Il processo di trasformazione del mercato del lavoro occidentale era già iniziato oltre un decennio fa, non senza tensioni: l’industria della musica docet. Ma questa nuova ondata di modelli di business disruptive è portatrice di caratteristiche differenti rispetto alla prima fase temporale che va dal 2000 al 2010 in quanto non si limita a digitalizzare il mondo della cultura in senso lato (musica, libri e giornali, essendo fondamentalmente l’elaborazione di simboli, possono essere sostituiti facilmente dai bit) ma attacca anche il mondo fisico. Taxi e hotel sono dei casi fin troppo eloquenti.
La tesi del Financial Times è che, insieme alla distruzione, queste società portino anche opportunità e il giornale inglese cita Henry Ford («se avessi dovuto seguire i miei clienti avrei dovuto fornire dei cavalli più veloci»). Ford uccise la carrozza ma produsse industrialmente l’automobile. Se ciò che avvenne all’inizio del Novecento è vero va sottolineato che oggi l’economia digitale sta cambiando profondamente anche il rapporto tra industria e quella che possiamo chiamare occupazione diretta. Il modello del capitalismo che, volenti o nolenti, abbiamo accettato già prevedeva e anzi teorizzava che le risorse del mondo dell’occupazione fossero decrescenti: con la carriera occupiamo posti di lavoro pagati di più ma questi, man mano che saliamo la scala gerarchica, diventano sempre di meno. È su questo principio che si è sempre basata la competizione individuale. E questo fenomeno si sta ora amplificando. AirBnb è valutata 18 miliardi di dollari ma occupa poche centinaia di persone. Uber vale 40 miliardi ma sapete quanti posti di lavoro ha creato nel senso tradizionale del termine? Kalanick stesso, all’inizio del 2014, aveva parlato di 550 dipendenti che potevano salire a mille nel corso dell’anno. Quando Facebook si è quotata aveva solo 3.200 persone sul libro paga. Certo, non va sottovalutato quanto queste società fanno guadagnare a chi diventa in parte utente e in parte imprenditore di se stesso mettendo in Rete i propri appartamenti o la propria automobile sulle piattaforme californiane (sono questi i famosi 50 mila che promette Kalanick) ma un posto di lavoro è un’altra cosa.

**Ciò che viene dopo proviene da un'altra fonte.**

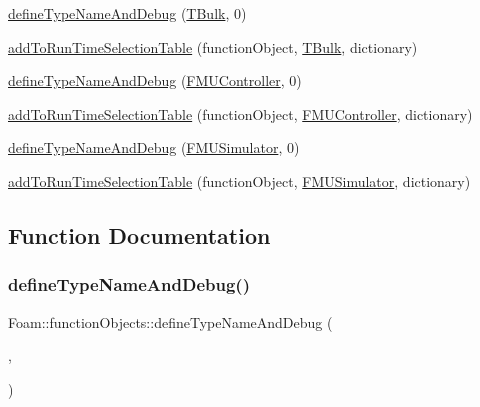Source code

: \begin{DoxyCompactItemize}
\item 
\hyperlink{namespaceFoam_1_1functionObjects_aa5654f26f41b0e0637778be63ed0f3b5}{define\+Type\+Name\+And\+Debug} (\hyperlink{classFoam_1_1functionObjects_1_1TBulk}{T\+Bulk}, 0)
\item 
\hyperlink{namespaceFoam_1_1functionObjects_a696e515057b9506747adcc3106f107c7}{add\+To\+Run\+Time\+Selection\+Table} (function\+Object, \hyperlink{classFoam_1_1functionObjects_1_1TBulk}{T\+Bulk}, dictionary)
\item 
\hyperlink{namespaceFoam_1_1functionObjects_ada5db8bc54b45fd379be924b8378e80b}{define\+Type\+Name\+And\+Debug} (\hyperlink{classFoam_1_1functionObjects_1_1FMUController}{F\+M\+U\+Controller}, 0)
\item 
\hyperlink{namespaceFoam_1_1functionObjects_ac8cc89894c311a0bac16db8433c6995f}{add\+To\+Run\+Time\+Selection\+Table} (function\+Object, \hyperlink{classFoam_1_1functionObjects_1_1FMUController}{F\+M\+U\+Controller}, dictionary)
\item 
\hyperlink{namespaceFoam_1_1functionObjects_a84c47bc05d42fa7891948581e7155b97}{define\+Type\+Name\+And\+Debug} (\hyperlink{classFoam_1_1functionObjects_1_1FMUSimulator}{F\+M\+U\+Simulator}, 0)
\item 
\hyperlink{namespaceFoam_1_1functionObjects_a7b35781ec40f18d4094339da704c5998}{add\+To\+Run\+Time\+Selection\+Table} (function\+Object, \hyperlink{classFoam_1_1functionObjects_1_1FMUSimulator}{F\+M\+U\+Simulator}, dictionary)
\end{DoxyCompactItemize}


\subsection{Function Documentation}
\mbox{\label{namespaceFoam_1_1functionObjects_a2433b4c0711ea7e43bf24cc30445a30b}} 
\subsubsection{\texorpdfstring{define\+Type\+Name\+And\+Debug()}{defineTypeNameAndDebug()}\hspace{0.1cm}{\footnotesize\ttfamily [1/8]}}
{\footnotesize\ttfamily Foam\+::function\+Objects\+::define\+Type\+Name\+And\+Debug (\begin{DoxyParamCaption}\item[{\hyperlink{classFoam_1_1functionObjects_1_1fieldDiffExtents}{field\+Diff\+Extents}}]{,  }\item[{0}]{ }\end{DoxyParamCaption})}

La verità è che queste società creano enormi ricchezze e anche lavoro ma non il «posto di lavoro» per come l’abbiamo sempre pensato. Con la grammatica del Novecento chi guadagna con Airbnb o Uber è più un mini-imprenditore di se stesso molto precario che un vero occupato. Lo stesso Kalanick ha sintetizzato bene il proprio ruolo dicendo: «È difficile essere degli imprenditori distruttori senza essere i cattivi».
Quello su Ford, dunque, non è un buon termine di paragone perché l’auto distrusse sì il settore delle carrozze ma diede lavoro a milioni di persone. Oggi siamo di fronte a un cambiamento ancora più profondo di quanto pensiamo e l’Italia, nel ripensare il mondo del lavoro, non può credere di restarne fuori.